> [DATA]:
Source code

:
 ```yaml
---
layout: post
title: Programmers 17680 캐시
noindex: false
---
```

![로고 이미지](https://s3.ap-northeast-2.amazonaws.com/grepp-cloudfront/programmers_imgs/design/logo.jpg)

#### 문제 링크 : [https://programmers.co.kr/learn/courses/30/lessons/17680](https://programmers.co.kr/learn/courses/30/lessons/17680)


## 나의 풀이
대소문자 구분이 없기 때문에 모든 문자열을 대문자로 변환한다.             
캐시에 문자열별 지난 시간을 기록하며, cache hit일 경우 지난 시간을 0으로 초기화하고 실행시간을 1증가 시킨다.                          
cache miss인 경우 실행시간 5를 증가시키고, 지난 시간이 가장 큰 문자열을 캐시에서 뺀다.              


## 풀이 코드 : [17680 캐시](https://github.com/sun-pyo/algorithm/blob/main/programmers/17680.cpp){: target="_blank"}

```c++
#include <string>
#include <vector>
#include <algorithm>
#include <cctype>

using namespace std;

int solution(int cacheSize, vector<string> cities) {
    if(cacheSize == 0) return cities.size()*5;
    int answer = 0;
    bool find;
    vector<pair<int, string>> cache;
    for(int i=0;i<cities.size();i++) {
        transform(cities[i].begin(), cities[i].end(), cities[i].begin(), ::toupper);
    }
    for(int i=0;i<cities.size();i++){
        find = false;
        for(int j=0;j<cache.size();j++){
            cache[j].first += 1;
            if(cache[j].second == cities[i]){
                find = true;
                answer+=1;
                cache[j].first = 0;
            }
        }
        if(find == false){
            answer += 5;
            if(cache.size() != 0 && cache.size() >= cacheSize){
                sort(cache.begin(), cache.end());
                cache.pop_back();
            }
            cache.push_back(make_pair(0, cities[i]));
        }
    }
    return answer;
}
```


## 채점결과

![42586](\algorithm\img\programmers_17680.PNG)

> [ACTIVITY]: Please reproduce the material above exactly, line by line.

> [WRITTEN RESPONSE]:
Source code

:
 ```yaml
---
layout: post
title: Programmers 17680 캐시
noindex: false
---
```

![로고 이미지](https://s3.ap-northeast-2.amazonaws.com/grepp-cloudfront/programmers_imgs/design/logo.jpg)

#### 문제 링크 : [https://programmers.co.kr/learn/courses/30/lessons/17680](https://programmers.co.kr/learn/courses/30/lessons/17680)


## 나의 풀이
대소문자 구분이 없기 때문에 모든 문자열을 대문자로 변환한다.             
캐시에 문자열별 지난 시간을 기록하며, cache hit일 경우 지난 시간을 0으로 초기화하고 실행시간을 1증가 시킨다.                          
cache miss인 경우 실행시간 5를 증가시키고, 지난 시간이 가장 큰 문자열을 캐시에서 뺀다.              


## 풀이 코드 : [17680 캐시](https://github.com/sun-pyo/algorithm/blob/main/programmers/17680.cpp){: target="_blank"}

```c++
#include <string>
#include <vector>
#include <algorithm>
#include <cctype>

using namespace std;

int solution(int cacheSize, vector<string> cities) {
    if(cacheSize == 0) return cities.size()*5;
    int answer = 0;
    bool find;
    vector<pair<int, string>> cache;
    for(int i=0;i<cities.size();i++) {
        transform(cities[i].begin(), cities[i].end(), cities[i].begin(), ::toupper);
    }
    for(int i=0;i<cities.size();i++){
        find = false;
        for(int j=0;j<cache.size();j++){
            cache[j].first += 1;
            if(cache[j].second == cities[i]){
                find = true;
                answer+=1;
                cache[j].first = 0;
            }
        }
        if(find == false){
            answer += 5;
            if(cache.size() != 0 && cache.size() >= cacheSize){
                sort(cache.begin(), cache.end());
                cache.pop_back();
            }
            cache.push_back(make_pair(0, cities[i]));
        }
    }
    return answer;
}
```


## 채점결과

![42586](\algorithm\img\programmers_17680.PNG)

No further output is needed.